We girls had supper at that restaurant with the round vinyl record representing their business...and the waitresses were all adorable young women dressed in the super teeny tiny miniskirts and tight tops. (does no one's mother teach them about girdles anymore? I thought this was the generation of the Spanx?)(I'd be happy if I could see that you just making an EFFORT to suck in the belly) (I had four babies, if I can suck in my gut, there's no reason a bubbly little girl who can't legally buy a cocktail shouldn't) What twanged the nerve (beyond the dunlaps) was that the young MEN who were waiting tables in the same restaurant, were dressed in knice fitting slacks and button up shirts. Not form fitting, no sly skin revealed, no muffin tops bulging from waistbands. I am holding back from a full on rant about this, because, for all I know, those girls met en masse and took a vote and decided they wanted to wear the tight shorty skirts and shirts tight enough to see who's an inny and who's an outie, and who's brave enough to get their navel pierced. God knows I love all women in the Sisterly sense, women of every race and creed, size and socio-economic background. I'm not saying a big girl should not wear form fitting and sexy clothes. I'm just saying she should not wear her baby niece's size 4t tshirt when she's hauling around some double Ds. But if she really needs to, then she should suck in some extra bits and stuff them inside a Spanx.

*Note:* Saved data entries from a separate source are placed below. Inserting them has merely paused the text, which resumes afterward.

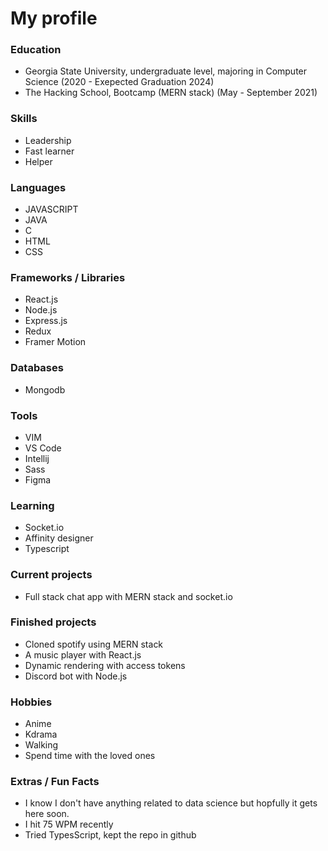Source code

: 

<h1>My profile</h1>

<!-- 
![Satvik's github Stats](http://github-readme-stats.vercel.app/api?username=satvik-1203&theme=tokyonight) -->


### Education ###

-  Georgia State University, undergraduate level, majoring in Computer Science <wbr>(2020 - Exepected Graduation 2024)<wbr>
-  The Hacking School, Bootcamp (MERN stack) <wbr>(May - September 2021)<wbr>


### Skills ###

- Leadership
- Fast learner
- Helper

### Languages ###

- JAVASCRIPT
- JAVA
- C
- HTML
- CSS


### Frameworks / Libraries ###

- React.js
- Node.js
- Express.js
- Redux
- Framer Motion


### Databases ###

- Mongodb


### Tools ###

- VIM
- VS Code
- Intellij
- Sass
- Figma


### Learning

- Socket.io
- Affinity designer 
- Typescript


### Current projects ###

- Full stack chat app with MERN stack and socket.io


### Finished projects ###

- Cloned spotify using MERN stack
- A music player with React.js
- Dynamic rendering with access tokens
- Discord bot with Node.js


### Hobbies ###

- Anime
- Kdrama
- Walking 
- Spend time with the loved ones


### Extras / Fun Facts ###

- I know I don't have anything related to data science but hopfully it gets here soon.
- I hit 75 WPM recently
- Tried TypesScript, kept the repo in github



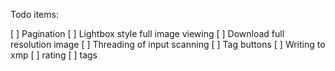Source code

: Todo items:

[ ] Pagination
[ ] Lightbox style full image viewing
[ ] Download full resolution image
[ ] Threading of input scanning
[ ] Tag buttons
[ ] Writing to xmp
  [ ] rating
  [ ] tags
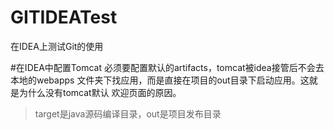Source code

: # GITIDEATest
在IDEA上测试Git的使用

#在IDEA中配置Tomcat
必须要配置默认的artifacts，tomcat被idea接管后不会去本地的webapps
文件夹下找应用，而是直接在项目的out目录下启动应用。这就是为什么没有tomcat默认
欢迎页面的原因。

> target是java源码编译目录，out是项目发布目录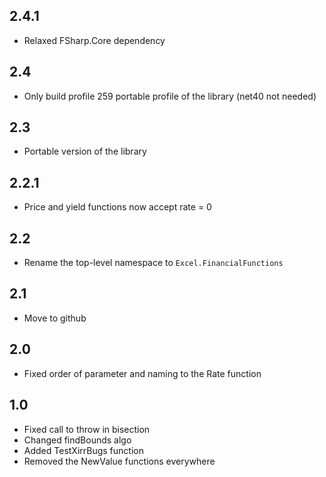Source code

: ## 2.4.1
* Relaxed FSharp.Core dependency

## 2.4
* Only build profile 259 portable profile of the library (net40 not needed)

## 2.3
* Portable version of the library

## 2.2.1
* Price and yield functions now accept rate = 0

## 2.2
* Rename the top-level namespace to `Excel.FinancialFunctions`

## 2.1
* Move to github

## 2.0
* Fixed order of parameter and naming to the Rate function

## 1.0
* Fixed call to throw in bisection
* Changed findBounds algo
* Added TestXirrBugs function
* Removed the NewValue functions everywhere



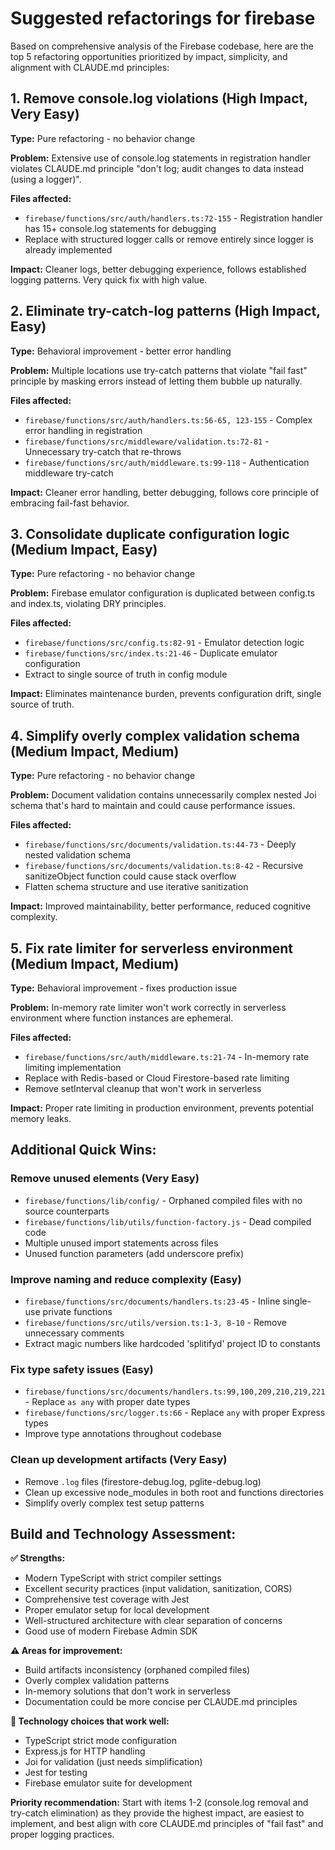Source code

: # Suggested refactorings for firebase

Based on comprehensive analysis of the Firebase codebase, here are the top 5 refactoring opportunities prioritized by impact, simplicity, and alignment with CLAUDE.md principles:

## 1. **Remove console.log violations** (High Impact, Very Easy)
**Type:** Pure refactoring - no behavior change

**Problem:** Extensive use of console.log statements in registration handler violates CLAUDE.md principle "don't log; audit changes to data instead (using a logger)".

**Files affected:**
- `firebase/functions/src/auth/handlers.ts:72-155` - Registration handler has 15+ console.log statements for debugging
- Replace with structured logger calls or remove entirely since logger is already implemented

**Impact:** Cleaner logs, better debugging experience, follows established logging patterns. Very quick fix with high value.

## 2. **Eliminate try-catch-log patterns** (High Impact, Easy) 
**Type:** Behavioral improvement - better error handling

**Problem:** Multiple locations use try-catch patterns that violate "fail fast" principle by masking errors instead of letting them bubble up naturally.

**Files affected:**
- `firebase/functions/src/auth/handlers.ts:56-65, 123-155` - Complex error handling in registration
- `firebase/functions/src/middleware/validation.ts:72-81` - Unnecessary try-catch that re-throws
- `firebase/functions/src/auth/middleware.ts:99-118` - Authentication middleware try-catch

**Impact:** Cleaner error handling, better debugging, follows core principle of embracing fail-fast behavior.

## 3. **Consolidate duplicate configuration logic** (Medium Impact, Easy)
**Type:** Pure refactoring - no behavior change

**Problem:** Firebase emulator configuration is duplicated between config.ts and index.ts, violating DRY principles.

**Files affected:**
- `firebase/functions/src/config.ts:82-91` - Emulator detection logic
- `firebase/functions/src/index.ts:21-46` - Duplicate emulator configuration
- Extract to single source of truth in config module

**Impact:** Eliminates maintenance burden, prevents configuration drift, single source of truth.

## 4. **Simplify overly complex validation schema** (Medium Impact, Medium)
**Type:** Pure refactoring - no behavior change

**Problem:** Document validation contains unnecessarily complex nested Joi schema that's hard to maintain and could cause performance issues.

**Files affected:**
- `firebase/functions/src/documents/validation.ts:44-73` - Deeply nested validation schema
- `firebase/functions/src/documents/validation.ts:8-42` - Recursive sanitizeObject function could cause stack overflow
- Flatten schema structure and use iterative sanitization

**Impact:** Improved maintainability, better performance, reduced cognitive complexity.

## 5. **Fix rate limiter for serverless environment** (Medium Impact, Medium)
**Type:** Behavioral improvement - fixes production issue

**Problem:** In-memory rate limiter won't work correctly in serverless environment where function instances are ephemeral.

**Files affected:**
- `firebase/functions/src/auth/middleware.ts:21-74` - In-memory rate limiting implementation
- Replace with Redis-based or Cloud Firestore-based rate limiting
- Remove setInterval cleanup that won't work in serverless

**Impact:** Proper rate limiting in production environment, prevents potential memory leaks.

## Additional Quick Wins:

### Remove unused elements (Very Easy)
- `firebase/functions/lib/config/` - Orphaned compiled files with no source counterparts
- `firebase/functions/lib/utils/function-factory.js` - Dead compiled code
- Multiple unused import statements across files
- Unused function parameters (add underscore prefix)

### Improve naming and reduce complexity (Easy)
- `firebase/functions/src/documents/handlers.ts:23-45` - Inline single-use private functions
- `firebase/functions/src/utils/version.ts:1-3, 8-10` - Remove unnecessary comments
- Extract magic numbers like hardcoded 'splitifyd' project ID to constants

### Fix type safety issues (Easy)
- `firebase/functions/src/documents/handlers.ts:99,100,209,210,219,221` - Replace `as any` with proper date types
- `firebase/functions/src/logger.ts:66` - Replace `any` with proper Express types
- Improve type annotations throughout codebase

### Clean up development artifacts (Very Easy)
- Remove `.log` files (firestore-debug.log, pglite-debug.log)
- Clean up excessive node_modules in both root and functions directories
- Simplify overly complex test setup patterns

## Build and Technology Assessment:

**✅ Strengths:**
- Modern TypeScript with strict compiler settings
- Excellent security practices (input validation, sanitization, CORS)
- Comprehensive test coverage with Jest
- Proper emulator setup for local development
- Well-structured architecture with clear separation of concerns
- Good use of modern Firebase Admin SDK

**⚠️ Areas for improvement:**
- Build artifacts inconsistency (orphaned compiled files)
- Overly complex validation patterns
- In-memory solutions that don't work in serverless
- Documentation could be more concise per CLAUDE.md principles

**🔧 Technology choices that work well:**
- TypeScript strict mode configuration
- Express.js for HTTP handling
- Joi for validation (just needs simplification)
- Jest for testing
- Firebase emulator suite for development

**Priority recommendation:** Start with items 1-2 (console.log removal and try-catch elimination) as they provide the highest impact, are easiest to implement, and best align with core CLAUDE.md principles of "fail fast" and proper logging practices.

and just so yanno....OUR server had her chit put together, she looked clean and well groomed and her clothes fit her as if she really did look at the size tags when she shopped. More importantly, she was an excellent server, very conscientious, communicating from the kitchen any minor delays, making sure our glasses stayed full, and our condiments stayed replenished. That chickie has fabulous people skills!